Gallimard Jeunesse, 2008
127 pages. 12 euros



Il y est fait référence quelques fois au cours de la saga de Harry Potter, la romancière s'est donc fendue de la ponte de ces cinq contes, et des annotations d'Albus Dumbledore censées les éclairer pour jeunes et moins jeunes moldus et non moldus que nous sommes. Autant les sept tomes sur son jeune héros s'adressaient aux enfants de tous les âges, autant ce petit recueil concerne un peu moins les adultes. Les contes sont rafraîchissants, mais il y a peu de ces éclairs pétillants qui captivaient, ce je-ne-sais-quoi qui empêchait de lâcher un des livres de JKR une fois qu'on avait mis le nez dedans, et qui pousse quasi inlassablement à y revenir une fois de temps en temps.

Personnellement je n'ai retrouvé une trace de ce qui me plaît et que je n'arrive pas à identifier que dans Babbity Lapina et la souche qui gloussait, une espièglerie, une légèreté, un truc, quoi. Quant aux explications du prestigieux directeur de Poudlard, bof. Je ne sais même pas si les mômes y trouveront leur compte. Pas très utiles, pas très pertinentes, elles se parcourent sans gêner mais également sans laisser un souvenir impérissable. En fait, je crois que ce qui me gêne dans les contes de BDLB, c'est le parfum de produit dérivé. Quand bien même les bénéfices sont reversés à une association pour aider les enfants, je n'ai pas tout à fait l'impression de m'être fait avoir en l'achetant mais presque.

Marion Godefroid-Richert


Harry Potter et le Prince de Sang-mêlé

Joanne K. ROWLING

Gallimard Jeunesse, 2005
Tome 6 de la série Harry Potter. Traduit de l'anglais.
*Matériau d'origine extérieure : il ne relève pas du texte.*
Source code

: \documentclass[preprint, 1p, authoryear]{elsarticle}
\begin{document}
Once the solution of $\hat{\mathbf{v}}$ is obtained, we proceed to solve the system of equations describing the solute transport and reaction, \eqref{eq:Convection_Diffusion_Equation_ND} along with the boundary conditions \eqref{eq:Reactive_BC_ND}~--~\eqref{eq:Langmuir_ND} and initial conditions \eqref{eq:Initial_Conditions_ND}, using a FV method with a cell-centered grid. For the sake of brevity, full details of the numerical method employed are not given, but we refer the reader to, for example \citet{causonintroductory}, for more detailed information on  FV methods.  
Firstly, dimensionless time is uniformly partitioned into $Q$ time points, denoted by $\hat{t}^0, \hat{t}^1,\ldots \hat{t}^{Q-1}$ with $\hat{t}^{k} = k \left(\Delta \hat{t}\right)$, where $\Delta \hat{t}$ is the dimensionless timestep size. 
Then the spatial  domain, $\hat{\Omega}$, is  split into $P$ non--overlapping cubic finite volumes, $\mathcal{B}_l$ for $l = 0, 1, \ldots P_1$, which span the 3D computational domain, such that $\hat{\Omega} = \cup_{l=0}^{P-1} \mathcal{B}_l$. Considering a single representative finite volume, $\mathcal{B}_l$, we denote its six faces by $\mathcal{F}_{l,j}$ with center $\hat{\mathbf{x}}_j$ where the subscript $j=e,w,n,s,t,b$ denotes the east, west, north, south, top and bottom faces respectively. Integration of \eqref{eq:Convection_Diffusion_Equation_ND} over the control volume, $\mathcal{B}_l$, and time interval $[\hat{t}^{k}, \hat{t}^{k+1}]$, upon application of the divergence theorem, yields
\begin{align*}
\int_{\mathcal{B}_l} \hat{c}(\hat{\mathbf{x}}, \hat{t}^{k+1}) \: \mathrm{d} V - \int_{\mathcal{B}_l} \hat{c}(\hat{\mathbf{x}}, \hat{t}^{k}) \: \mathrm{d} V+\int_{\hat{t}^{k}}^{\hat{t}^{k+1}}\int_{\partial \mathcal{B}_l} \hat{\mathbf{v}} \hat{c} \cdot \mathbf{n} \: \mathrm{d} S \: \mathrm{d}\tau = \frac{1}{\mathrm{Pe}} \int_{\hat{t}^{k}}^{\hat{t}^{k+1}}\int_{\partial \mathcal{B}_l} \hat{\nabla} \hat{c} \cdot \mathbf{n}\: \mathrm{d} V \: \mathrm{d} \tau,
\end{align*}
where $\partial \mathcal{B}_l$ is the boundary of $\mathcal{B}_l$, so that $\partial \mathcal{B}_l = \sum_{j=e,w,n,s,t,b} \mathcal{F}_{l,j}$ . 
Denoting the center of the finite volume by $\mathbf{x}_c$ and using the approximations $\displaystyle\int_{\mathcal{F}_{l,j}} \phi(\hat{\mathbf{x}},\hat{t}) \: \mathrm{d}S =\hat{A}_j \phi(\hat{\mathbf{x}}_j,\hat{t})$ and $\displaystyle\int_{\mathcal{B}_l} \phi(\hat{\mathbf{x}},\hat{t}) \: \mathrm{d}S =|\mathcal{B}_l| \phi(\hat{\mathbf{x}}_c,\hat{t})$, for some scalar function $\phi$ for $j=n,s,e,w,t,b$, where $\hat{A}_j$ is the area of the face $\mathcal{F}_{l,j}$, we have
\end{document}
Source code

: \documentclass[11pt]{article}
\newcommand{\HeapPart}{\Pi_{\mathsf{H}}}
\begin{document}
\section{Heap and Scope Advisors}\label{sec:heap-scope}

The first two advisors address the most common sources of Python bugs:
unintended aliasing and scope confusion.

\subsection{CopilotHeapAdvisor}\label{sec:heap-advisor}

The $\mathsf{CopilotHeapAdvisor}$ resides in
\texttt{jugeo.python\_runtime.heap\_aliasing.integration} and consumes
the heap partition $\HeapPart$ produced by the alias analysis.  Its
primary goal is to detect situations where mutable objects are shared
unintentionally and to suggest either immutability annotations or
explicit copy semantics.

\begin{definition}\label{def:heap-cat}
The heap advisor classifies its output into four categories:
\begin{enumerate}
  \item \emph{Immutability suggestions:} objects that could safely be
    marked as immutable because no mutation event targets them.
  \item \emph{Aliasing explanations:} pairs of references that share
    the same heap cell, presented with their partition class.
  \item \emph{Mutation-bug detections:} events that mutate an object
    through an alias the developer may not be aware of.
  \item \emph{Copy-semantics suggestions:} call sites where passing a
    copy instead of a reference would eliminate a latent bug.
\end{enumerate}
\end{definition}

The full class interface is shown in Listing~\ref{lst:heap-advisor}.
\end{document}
Première parution dans la langue originale en 2005. 715 p. 23,50 euros



L'attente aura été longue pour tous les inconditionnels et autres accros de la série créée par J.K. Rowling, mais certainement pas vaine... car ça y est, nous l'avons enfin entre les mains cette nouvelle aventure annoncée comme devant être l'avant dernière des aventures d'Harry Potter : une savoureuse farandole de mots dont seule l'auteur a le secret et qui, comme par magie, captive, transporte le lecteur en s'en accaparant tous les sens, toute l'attention...
Voilà donc ici enfin dévoilée la suite des aventures de notre jeune héros et de ses fidèles amis, Ron et Hermione ! Comme dans les précédents, le sixième tome débute lors de vacances d'été, plus précisément ici celles qui marquent la fin de la cinquième année d'étude d'Harry à Poudlard et qui annonce du même coup la sixième à venir. Nous le retrouvons donc au domicile de ses insupportables oncle, tante et cousin chez qui il a " trouvé refuge " à la mort de ses parents. Un mois passe avant qu'il ne se prépare à passer le second au Terrier, dans la famille de Ron, où il retrouvera ses amis. A sa grande surprise, ce n'est pas - comme à l'accoutumée - son ami Hagrid, le garde-forestier de Poudlard, qui vient le chercher, mais Dumbledore, le directeur de l'école des sorciers, en personne ! Etrange autant qu'étonnant ! Pourquoi ce changement soudain ? Qu'est-ce qui peut bien attendre notre héros pour que le directeur décide de se déplacer pour aller quérir le jeune Harry ? C'est tout simplement ce qu'il vous reste à découvrir en plongeant sans plus attendre dans le présent roman !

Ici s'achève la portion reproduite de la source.